▸ **Work instruction**:
Each line of the material below should be reproduced exactly.

Start of Input for this task

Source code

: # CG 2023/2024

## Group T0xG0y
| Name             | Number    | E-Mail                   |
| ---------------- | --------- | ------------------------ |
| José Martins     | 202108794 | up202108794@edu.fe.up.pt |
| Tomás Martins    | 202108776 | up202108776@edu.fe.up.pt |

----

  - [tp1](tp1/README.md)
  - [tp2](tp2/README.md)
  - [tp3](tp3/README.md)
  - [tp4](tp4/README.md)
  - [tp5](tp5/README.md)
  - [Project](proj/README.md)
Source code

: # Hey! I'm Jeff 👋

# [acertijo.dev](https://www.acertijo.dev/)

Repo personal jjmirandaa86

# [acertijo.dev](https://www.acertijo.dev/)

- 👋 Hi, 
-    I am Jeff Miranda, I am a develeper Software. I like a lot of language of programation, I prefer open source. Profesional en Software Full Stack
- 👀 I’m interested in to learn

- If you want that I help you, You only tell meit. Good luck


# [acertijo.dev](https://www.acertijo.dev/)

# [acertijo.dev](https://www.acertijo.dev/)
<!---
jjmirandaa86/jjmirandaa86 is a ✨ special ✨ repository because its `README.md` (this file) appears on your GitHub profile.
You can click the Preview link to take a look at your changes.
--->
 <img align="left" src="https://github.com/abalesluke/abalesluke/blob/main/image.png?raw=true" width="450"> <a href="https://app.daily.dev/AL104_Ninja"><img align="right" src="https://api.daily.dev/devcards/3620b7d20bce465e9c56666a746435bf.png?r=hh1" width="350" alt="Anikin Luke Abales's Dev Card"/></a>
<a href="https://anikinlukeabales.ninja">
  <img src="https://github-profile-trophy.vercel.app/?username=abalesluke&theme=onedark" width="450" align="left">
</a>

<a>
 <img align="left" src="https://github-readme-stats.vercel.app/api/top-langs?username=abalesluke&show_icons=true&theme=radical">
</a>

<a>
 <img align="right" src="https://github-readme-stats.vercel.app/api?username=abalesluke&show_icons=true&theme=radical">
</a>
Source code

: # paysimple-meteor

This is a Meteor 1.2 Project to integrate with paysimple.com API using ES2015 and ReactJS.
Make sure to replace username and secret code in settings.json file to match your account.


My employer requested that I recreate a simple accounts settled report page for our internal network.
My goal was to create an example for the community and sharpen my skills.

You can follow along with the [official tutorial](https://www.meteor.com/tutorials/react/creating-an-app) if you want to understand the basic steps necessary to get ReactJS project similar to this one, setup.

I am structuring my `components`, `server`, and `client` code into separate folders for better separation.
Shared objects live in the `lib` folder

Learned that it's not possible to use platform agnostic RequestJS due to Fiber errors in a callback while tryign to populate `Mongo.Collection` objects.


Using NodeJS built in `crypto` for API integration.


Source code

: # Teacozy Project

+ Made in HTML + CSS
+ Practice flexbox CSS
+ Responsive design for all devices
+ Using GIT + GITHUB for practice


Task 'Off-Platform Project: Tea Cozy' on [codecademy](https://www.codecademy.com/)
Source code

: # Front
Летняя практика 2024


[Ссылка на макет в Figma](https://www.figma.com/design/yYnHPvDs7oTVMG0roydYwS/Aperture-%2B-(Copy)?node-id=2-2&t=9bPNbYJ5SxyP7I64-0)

End of Input for this task

▸ **Exercise solution**:
Source code

: # CG 2023/2024

## Group T0xG0y
| Name             | Number    | E-Mail                   |
| ---------------- | --------- | ------------------------ |
| José Martins     | 202108794 | up202108794@edu.fe.up.pt |
| Tomás Martins    | 202108776 | up202108776@edu.fe.up.pt |

----

  - [tp1](tp1/README.md)
  - [tp2](tp2/README.md)
  - [tp3](tp3/README.md)
  - [tp4](tp4/README.md)
  - [tp5](tp5/README.md)
  - [Project](proj/README.md)
Source code

: # Hey! I'm Jeff 👋

# [acertijo.dev](https://www.acertijo.dev/)

Repo personal jjmirandaa86

# [acertijo.dev](https://www.acertijo.dev/)

- 👋 Hi, 
-    I am Jeff Miranda, I am a develeper Software. I like a lot of language of programation, I prefer open source. Profesional en Software Full Stack
- 👀 I’m interested in to learn

- If you want that I help you, You only tell meit. Good luck


# [acertijo.dev](https://www.acertijo.dev/)

# [acertijo.dev](https://www.acertijo.dev/)
<!---
jjmirandaa86/jjmirandaa86 is a ✨ special ✨ repository because its `README.md` (this file) appears on your GitHub profile.
You can click the Preview link to take a look at your changes.
--->
 <img align="left" src="https://github.com/abalesluke/abalesluke/blob/main/image.png?raw=true" width="450"> <a href="https://app.daily.dev/AL104_Ninja"><img align="right" src="https://api.daily.dev/devcards/3620b7d20bce465e9c56666a746435bf.png?r=hh1" width="350" alt="Anikin Luke Abales's Dev Card"/></a>
<a href="https://anikinlukeabales.ninja">
  <img src="https://github-profile-trophy.vercel.app/?username=abalesluke&theme=onedark" width="450" align="left">
</a>

<a>
 <img align="left" src="https://github-readme-stats.vercel.app/api/top-langs?username=abalesluke&show_icons=true&theme=radical">
</a>

<a>
 <img align="right" src="https://github-readme-stats.vercel.app/api?username=abalesluke&show_icons=true&theme=radical">
</a>
Source code

: # paysimple-meteor

This is a Meteor 1.2 Project to integrate with paysimple.com API using ES2015 and ReactJS.
Make sure to replace username and secret code in settings.json file to match your account.


My employer requested that I recreate a simple accounts settled report page for our internal network.
My goal was to create an example for the community and sharpen my skills.

You can follow along with the [official tutorial](https://www.meteor.com/tutorials/react/creating-an-app) if you want to understand the basic steps necessary to get ReactJS project similar to this one, setup.

I am structuring my `components`, `server`, and `client` code into separate folders for better separation.
Shared objects live in the `lib` folder

Learned that it's not possible to use platform agnostic RequestJS due to Fiber errors in a callback while tryign to populate `Mongo.Collection` objects.


Using NodeJS built in `crypto` for API integration.


Source code

: # Teacozy Project

+ Made in HTML + CSS
+ Practice flexbox CSS
+ Responsive design for all devices
+ Using GIT + GITHUB for practice


Task 'Off-Platform Project: Tea Cozy' on [codecademy](https://www.codecademy.com/)
Source code

: # Front
Летняя практика 2024


[Ссылка на макет в Figma](https://www.figma.com/design/yYnHPvDs7oTVMG0roydYwS/Aperture-%2B-(Copy)?node-id=2-2&t=9bPNbYJ5SxyP7I64-0)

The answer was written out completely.